(Saved entries)
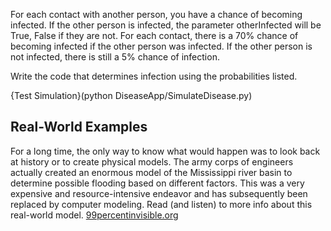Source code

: For each contact with another person, you have a chance of becoming infected.
If the other person is infected, the parameter otherInfected will be True, False if they are not.
For each contact, there is a 70% chance of becoming infected if the other person was infected.
If the other person is not infected, there is still a 5% chance of infection.

Write the code that determines infection using the probabilities listed.

{Test Simulation}(python DiseaseApp/SimulateDisease.py)

## Real-World Examples
For a long time, the only way to know what would happen was to look back at history or to create physical models.  The army corps of engineers actually created an enormous model of the Mississippi river basin to determine possible flooding based on different factors.  This was a very expensive and resource-intensive endeavor and has subsequently been replaced by computer modeling.
Read (and listen) to more info about this real-world model. [99percentinvisible.org](http://99percentinvisible.org/episode/americas-last-top-model/)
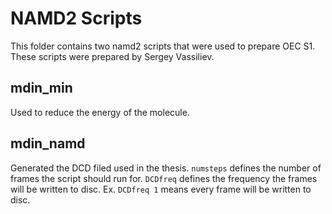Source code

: # NAMD2 Scripts

This folder contains two namd2 scripts that were used to prepare OEC S1. These scripts were prepared by Sergey Vassiliev.

## mdin_min

Used to reduce the energy of the molecule.

## mdin_namd

Generated the DCD filed used in the thesis. `numsteps` defines the number of frames the script should run for. `DCDfreq` defines the frequency the frames will be written to disc. Ex. `DCDfreq 1` means every frame will be written to disc.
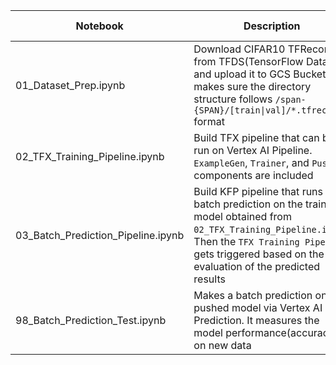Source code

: Notebook | Description | Colab Link
--- | --- | --- | 
01_Dataset_Prep.ipynb | Download CIFAR10 TFRecord from TFDS(TensorFlow Dataset) and upload it to GCS Bucket. It makes sure the directory structure follows `/span-{SPAN}/[train\|val]/*.tfrecord` format | [![Open In Collab](https://colab.research.google.com/assets/colab-badge.svg)](http://colab.research.google.com/github/deep-diver/Continuous-Adaptation-for-Machine-Learning-System-to-Data-Changes/blob/main/notebooks/01_Dataset_Prep.ipynb)
02_TFX_Training_Pipeline.ipynb | Build TFX pipeline that can be run on Vertex AI Pipeline. `ExampleGen`, `Trainer`, and `Pusher` components are included | [![Open In Collab](https://colab.research.google.com/assets/colab-badge.svg)](http://colab.research.google.com/github/deep-diver/Continuous-Adaptation-for-Machine-Learning-System-to-Data-Changes/blob/main/notebooks/02_TFX_Training_Pipeline.ipynb)
03_Batch_Prediction_Pipeline.ipynb | Build KFP pipeline that runs batch prediction on the trained model obtained from `02_TFX_Training_Pipeline.ipynb`. Then the `TFX Training Pipeline` gets triggered based on the evaluation of the predicted results | [![Open In Collab](https://colab.research.google.com/assets/colab-badge.svg)](http://colab.research.google.com/github/deep-diver/Continuous-Adaptation-for-Machine-Learning-System-to-Data-Changes/blob/main/notebooks/03_Batch_Prediction_Pipeline.ipynb)
98_Batch_Prediction_Test.ipynb | Makes a batch prediction on a pushed model via Vertex AI Prediction. It measures the model performance(accuracy) on new data | [![Open In Collab](https://colab.research.google.com/assets/colab-badge.svg)](http://colab.research.google.com/github/deep-diver/Continuous-Adaptation-for-Machine-Learning-System-to-Data-Changes/blob/main/notebooks/98_Batch_Prediction_Test.ipynb)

**Exercise details:**
Going back over the entries above, copy word for word every line from the one that has "01_Dataset_Prep.ipynb | Download" on through the one that has "02_TFX_Training_Pipeline.ipynb | Build".

**Output below:**
01_Dataset_Prep.ipynb | Download CIFAR10 TFRecord from TFDS(TensorFlow Dataset) and upload it to GCS Bucket. It makes sure the directory structure follows `/span-{SPAN}/[train\|val]/*.tfrecord` format | [![Open In Collab](https://colab.research.google.com/assets/colab-badge.svg)](http://colab.research.google.com/github/deep-diver/Continuous-Adaptation-for-Machine-Learning-System-to-Data-Changes/blob/main/notebooks/01_Dataset_Prep.ipynb)
02_TFX_Training_Pipeline.ipynb | Build TFX pipeline that can be run on Vertex AI Pipeline. `ExampleGen`, `Trainer`, and `Pusher` components are included | [![Open In Collab](https://colab.research.google.com/assets/colab-badge.svg)](http://colab.research.google.com/github/deep-diver/Continuous-Adaptation-for-Machine-Learning-System-to-Data-Changes/blob/main/notebooks/02_TFX_Training_Pipeline.ipynb)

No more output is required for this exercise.